I don't accept that. Given the places where these things work best -
i.e. high inaccessible ones, the cost of getting a road to them is not
going to be negligible in many cases.


You seem to have swerved from carbon to money.

I am reasonably familiar with many of the large wind farms around
here. They are generally not as remote as you imply, that would
increase the length of the electrical connection. That also means
roads are short. The roads have a limited carbon impact, largely the
one-off of quarrying the chippings. I think the reports are right to
ignore them, the carbon impact is negligible.

The financial cost of building (or adapting as many of the roads to
sites existed in some form anyway) is also negligible. Maintenance
of them is also negligible, in both carbon and money.

The cables within the wind farm are included. Those outwith it are
not, neither would they be for any other form of generation.


Which is a slight of hand, since most other generation is built on
existing sites,


I am reasonably familiar with the electricity system around here.
Torness and Longannet were not built on previous sites, though there
was a power station nearby in the latter case.

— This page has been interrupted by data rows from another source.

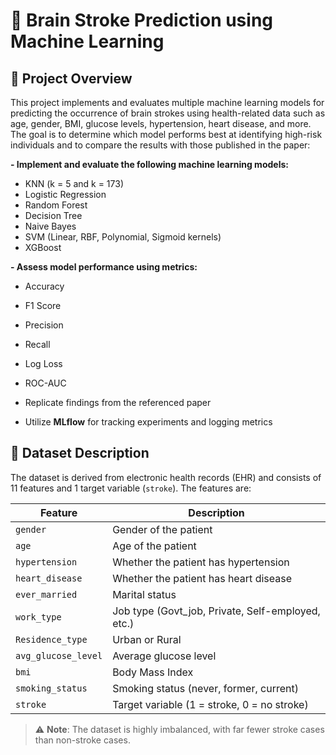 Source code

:# 🧠 Brain Stroke Prediction using Machine Learning

## 📌 Project Overview

This project implements and evaluates multiple machine learning models for predicting the occurrence of brain strokes using health-related data such as age, gender, BMI, glucose levels, hypertension, heart disease, and more. The goal is to determine which model performs best at identifying high-risk individuals and to compare the results with those published in the paper:

**- Implement and evaluate the following machine learning models:**  
  - KNN (k = 5 and k = 173)
  - Logistic Regression
  - Random Forest
  - Decision Tree
  - Naive Bayes
  - SVM (Linear, RBF, Polynomial, Sigmoid kernels)
  - XGBoost

**- Assess model performance using metrics:**
  - Accuracy
  - F1 Score
  - Precision
  - Recall
  - Log Loss
  - ROC-AUC

- Replicate findings from the referenced paper
- Utilize **MLflow** for tracking experiments and logging metrics

## 📁 Dataset Description

The dataset is derived from electronic health records (EHR) and consists of 11 features and 1 target variable (`stroke`). The features are:

| Feature           | Description                                         |
|------------------|-----------------------------------------------------|
| `gender`          | Gender of the patient                              |
| `age`             | Age of the patient                                 |
| `hypertension`    | Whether the patient has hypertension               |
| `heart_disease`   | Whether the patient has heart disease              |
| `ever_married`    | Marital status                                     |
| `work_type`       | Job type (Govt_job, Private, Self-employed, etc.) |
| `Residence_type`  | Urban or Rural                                     |
| `avg_glucose_level` | Average glucose level                           |
| `bmi`             | Body Mass Index                                    |
| `smoking_status`  | Smoking status (never, former, current)            |
| `stroke`          | Target variable (1 = stroke, 0 = no stroke)        |

> ⚠️ **Note**: The dataset is highly imbalanced, with far fewer stroke cases than non-stroke cases.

and can also source 1GW say from a single plant,


Your point would have some validity if there were large distances of
new cables installed for wind, which were then connected to the rest
of the system at a few points. However, that is not the case. Wind
is usually connected into the 11 or 33 kV systems, where the lines
generally existed long before wind generation. Some large wind farms
are connected at higher voltages.

I was not suggesting it needed 100% reserve. However it
does require a fairly significant amount of reserve,


You claim so, without offering evidence for your assertion. The
results of a couple of hundred studies were summarised by UKERC and
until better evidence is offered I'll stick with them.

and the more wind
you try to introduce into the mix the more is needed.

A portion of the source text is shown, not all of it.